Return, from the data that follows, each line that holds the word "message".
*** Opening DATA SHOWN ***
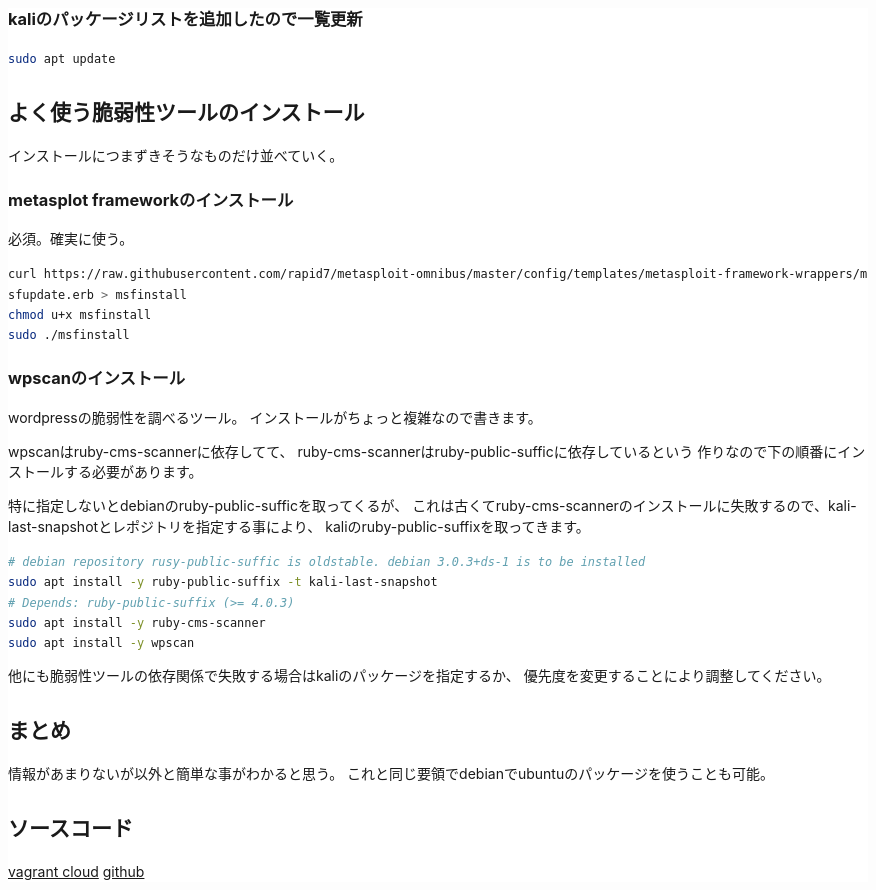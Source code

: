 ### kaliのパッケージリストを追加したので一覧更新

```bash
sudo apt update
```

## よく使う脆弱性ツールのインストール

インストールにつまずきそうなものだけ並べていく。

### metasplot frameworkのインストール

必須。確実に使う。

```bash
curl https://raw.githubusercontent.com/rapid7/metasploit-omnibus/master/config/templates/metasploit-framework-wrappers/msfupdate.erb > msfinstall
chmod u+x msfinstall
sudo ./msfinstall
```

### wpscanのインストール

wordpressの脆弱性を調べるツール。
インストールがちょっと複雑なので書きます。

wpscanはruby-cms-scannerに依存してて、
ruby-cms-scannerはruby-public-sufficに依存しているという
作りなので下の順番にインストールする必要があります。

特に指定しないとdebianのruby-public-sufficを取ってくるが、
これは古くてruby-cms-scannerのインストールに失敗するので、kali-last-snapshotとレポジトリを指定する事により、
kaliのruby-public-suffixを取ってきます。

```bash
# debian repository rusy-public-suffic is oldstable. debian 3.0.3+ds-1 is to be installed
sudo apt install -y ruby-public-suffix -t kali-last-snapshot
# Depends: ruby-public-suffix (>= 4.0.3)
sudo apt install -y ruby-cms-scanner
sudo apt install -y wpscan
```

他にも脆弱性ツールの依存関係で失敗する場合はkaliのパッケージを指定するか、
優先度を変更することにより調整してください。

## まとめ

情報があまりないが以外と簡単な事がわかると思う。
これと同じ要領でdebianでubuntuのパッケージを使うことも可能。

## ソースコード

[vagrant cloud](https://app.vagrantup.com/OtogawaKatsutoshi/boxes/buster_kali_offensive/versions/2022.06.15)
[github](https://github.com/KatsutoshiOtogawa/buster_kali_offensive)
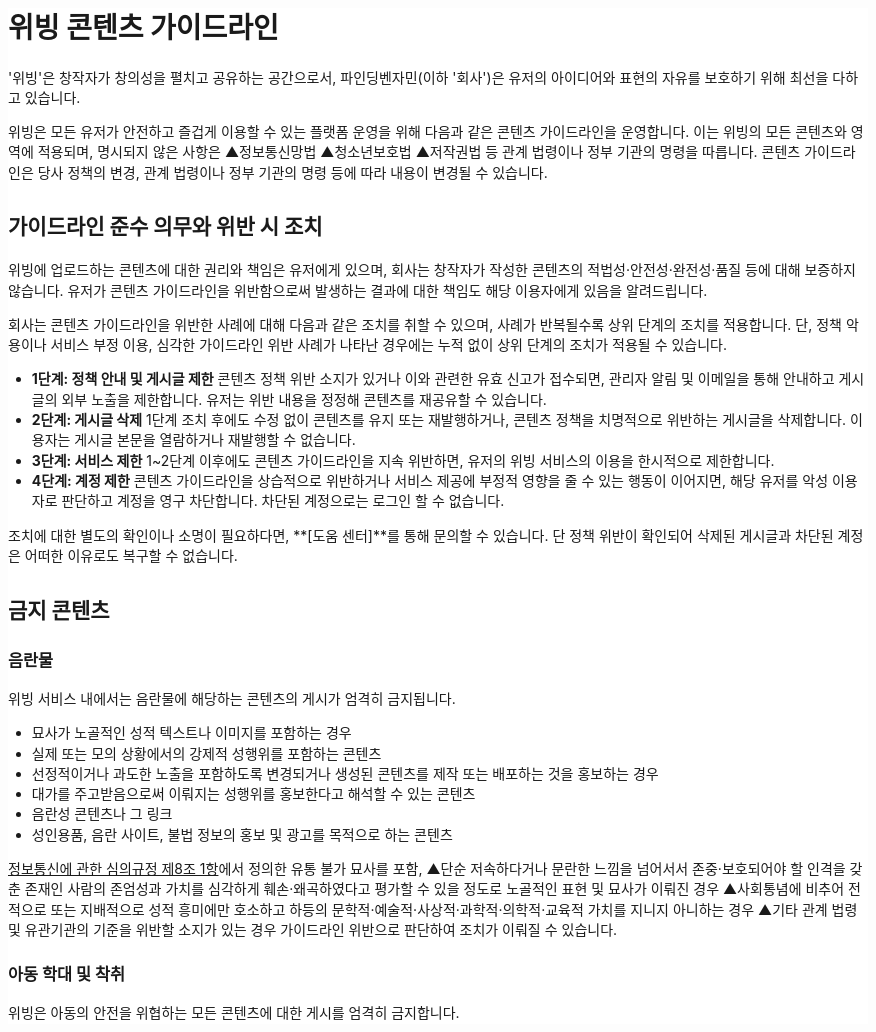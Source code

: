 # 위빙 콘텐츠 가이드라인

'위빙'은 창작자가 창의성을 펼치고 공유하는 공간으로서, 파인딩벤자민(이하 '회사')은 유저의 아이디어와 표현의 자유를 보호하기 위해 최선을 다하고 있습니다.

위빙은 모든 유저가 안전하고 즐겁게 이용할 수 있는 플랫폼 운영을 위해 다음과 같은 콘텐츠 가이드라인을 운영합니다. 이는 위빙의 모든 콘텐츠와 영역에 적용되며, 명시되지 않은 사항은 ▲정보통신망법 ▲청소년보호법 ▲저작권법 등 관계 법령이나 정부 기관의 명령을 따릅니다. 콘텐츠 가이드라인은 당사 정책의 변경, 관계 법령이나 정부 기관의 명령 등에 따라 내용이 변경될 수 있습니다.

## **가이드라인 준수 의무와 위반 시 조치**

위빙에 업로드하는 콘텐츠에 대한 권리와 책임은 유저에게 있으며, 회사는 창작자가 작성한 콘텐츠의 적법성·안전성·완전성·품질 등에 대해 보증하지 않습니다. 유저가 콘텐츠 가이드라인을 위반함으로써 발생하는 결과에 대한 책임도 해당 이용자에게 있음을 알려드립니다.

회사는 콘텐츠 가이드라인을 위반한 사례에 대해 다음과 같은 조치를 취할 수 있으며, 사례가 반복될수록 상위 단계의 조치를 적용합니다. 단, 정책 악용이나 서비스 부정 이용, 심각한 가이드라인 위반 사례가 나타난 경우에는 누적 없이 상위 단계의 조치가 적용될 수 있습니다.

- **1단계: 정책 안내 및 게시글 제한**
  콘텐츠 정책 위반 소지가 있거나 이와 관련한 유효 신고가 접수되면, 관리자 알림 및 이메일을 통해 안내하고 게시글의 외부 노출을 제한합니다. 유저는 위반 내용을 정정해 콘텐츠를 재공유할 수 있습니다.
- **2단계: 게시글 삭제**
  1단계 조치 후에도 수정 없이 콘텐츠를 유지 또는 재발행하거나, 콘텐츠 정책을 치명적으로 위반하는 게시글을 삭제합니다. 이용자는 게시글 본문을 열람하거나 재발행할 수 없습니다.
- **3단계: 서비스 제한**
  1~2단계 이후에도 콘텐츠 가이드라인을 지속 위반하면, 유저의 위빙 서비스의 이용을 한시적으로 제한합니다.
- **4단계: 계정 제한**
  콘텐츠 가이드라인을 상습적으로 위반하거나 서비스 제공에 부정적 영향을 줄 수 있는 행동이 이어지면, 해당 유저를 악성 이용자로 판단하고 계정을 영구 차단합니다. 차단된 계정으로는 로그인 할 수 없습니다.

조치에 대한 별도의 확인이나 소명이 필요하다면, **[도움 센터]**를 통해 문의할 수 있습니다. 단 정책 위반이 확인되어 삭제된 게시글과 차단된 계정은 어떠한 이유로도 복구할 수 없습니다.

## 금지 콘텐츠

### 음란물

위빙 서비스 내에서는 음란물에 해당하는 콘텐츠의 게시가 엄격히 금지됩니다.

- 묘사가 노골적인 성적 텍스트나 이미지를 포함하는 경우
- 실제 또는 모의 상황에서의 강제적 성행위를 포함하는 콘텐츠
- 선정적이거나 과도한 노출을 포함하도록 변경되거나 생성된 콘텐츠를 제작 또는 배포하는 것을 홍보하는 경우
- 대가를 주고받음으로써 이뤄지는 성행위를 홍보한다고 해석할 수 있는 콘텐츠
- 음란성 콘텐츠나 그 링크
- 성인용품, 음란 사이트, 불법 정보의 홍보 및 광고를 목적으로 하는 콘텐츠

[정보통신에 관한 심의규정 제8조 1항](https://law.go.kr/%ED%96%89%EC%A0%95%EA%B7%9C%EC%B9%99/%EC%A0%95%EB%B3%B4%ED%86%B5%EC%8B%A0%EC%97%90%20%EA%B4%80%ED%95%9C%20%EC%8B%AC%EC%9D%98%EA%B7%9C%EC%A0%95)에서 정의한 유통 불가 묘사를 포함, ▲단순 저속하다거나 문란한 느낌을 넘어서서 존중·보호되어야 할 인격을 갖춘 존재인 사람의 존엄성과 가치를 심각하게 훼손·왜곡하였다고 평가할 수 있을 정도로 노골적인 표현 및 묘사가 이뤄진 경우 ▲사회통념에 비추어 전적으로 또는 지배적으로 성적 흥미에만 호소하고 하등의 문학적·예술적·사상적·과학적·의학적·교육적 가치를 지니지 아니하는 경우 ▲기타 관계 법령 및 유관기관의 기준을 위반할 소지가 있는 경우 가이드라인 위반으로 판단하여 조치가 이뤄질 수 있습니다.

### 아동 학대 및 착취

위빙은 아동의 안전을 위협하는 모든 콘텐츠에 대한 게시를 엄격히 금지합니다.
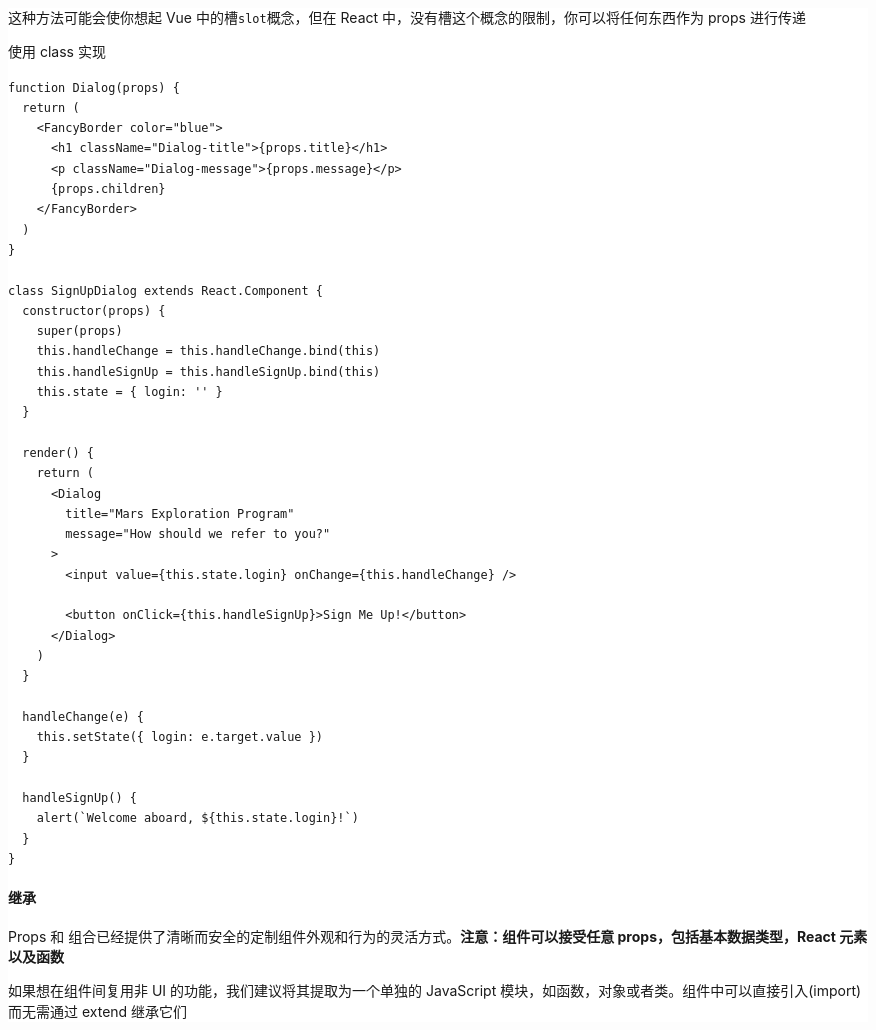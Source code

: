这种方法可能会使你想起 Vue 中的槽`slot`概念，但在 React 中，没有槽这个概念的限制，你可以将任何东西作为 props 进行传递

使用 class 实现

```
function Dialog(props) {
  return (
    <FancyBorder color="blue">
      <h1 className="Dialog-title">{props.title}</h1>
      <p className="Dialog-message">{props.message}</p>
      {props.children}
    </FancyBorder>
  )
}

class SignUpDialog extends React.Component {
  constructor(props) {
    super(props)
    this.handleChange = this.handleChange.bind(this)
    this.handleSignUp = this.handleSignUp.bind(this)
    this.state = { login: '' }
  }

  render() {
    return (
      <Dialog
        title="Mars Exploration Program"
        message="How should we refer to you?"
      >
        <input value={this.state.login} onChange={this.handleChange} />

        <button onClick={this.handleSignUp}>Sign Me Up!</button>
      </Dialog>
    )
  }

  handleChange(e) {
    this.setState({ login: e.target.value })
  }

  handleSignUp() {
    alert(`Welcome aboard, ${this.state.login}!`)
  }
}
```

#### 继承

Props 和 组合已经提供了清晰而安全的定制组件外观和行为的灵活方式。**注意：组件可以接受任意 props，包括基本数据类型，React 元素以及函数**

如果想在组件间复用非 UI 的功能，我们建议将其提取为一个单独的 JavaScript 模块，如函数，对象或者类。组件中可以直接引入(import)而无需通过 extend 继承它们
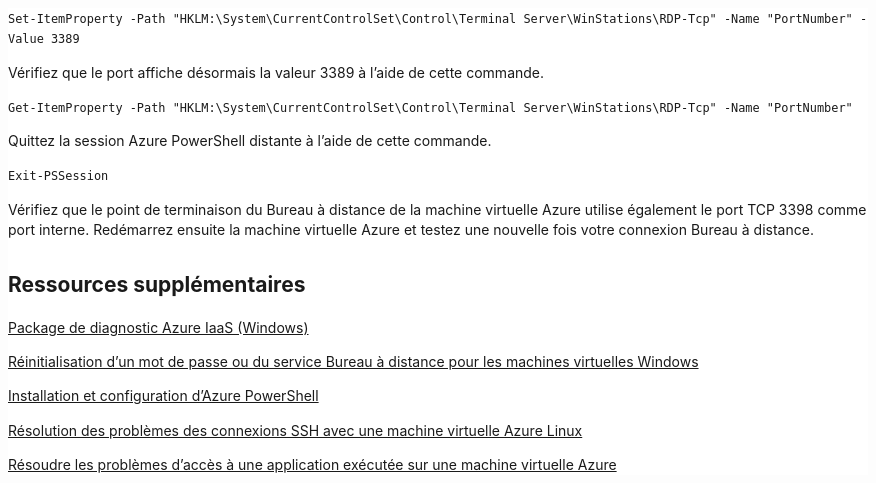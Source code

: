 	Set-ItemProperty -Path "HKLM:\System\CurrentControlSet\Control\Terminal Server\WinStations\RDP-Tcp" -Name "PortNumber" -Value 3389

Vérifiez que le port affiche désormais la valeur 3389 à l’aide de cette commande.

	Get-ItemProperty -Path "HKLM:\System\CurrentControlSet\Control\Terminal Server\WinStations\RDP-Tcp" -Name "PortNumber"

Quittez la session Azure PowerShell distante à l’aide de cette commande.

	Exit-PSSession

Vérifiez que le point de terminaison du Bureau à distance de la machine virtuelle Azure utilise également le port TCP 3398 comme port interne. Redémarrez ensuite la machine virtuelle Azure et testez une nouvelle fois votre connexion Bureau à distance.


## Ressources supplémentaires

[Package de diagnostic Azure IaaS (Windows)](https://home.diagnostics.support.microsoft.com/SelfHelp?knowledgebaseArticleFilter=2976864)

[Réinitialisation d’un mot de passe ou du service Bureau à distance pour les machines virtuelles Windows](virtual-machines-windows-reset-password.md)

[Installation et configuration d’Azure PowerShell](../install-configure-powershell.md)

[Résolution des problèmes des connexions SSH avec une machine virtuelle Azure Linux](virtual-machines-troubleshoot-ssh-connections.md)

[Résoudre les problèmes d’accès à une application exécutée sur une machine virtuelle Azure](virtual-machines-troubleshoot-access-application.md)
*** Closing DATA SHOWN ***
● **REPLY TO THE TASK**:
      <p className="Dialog-message">{props.message}</p>
        message="How should we refer to you?"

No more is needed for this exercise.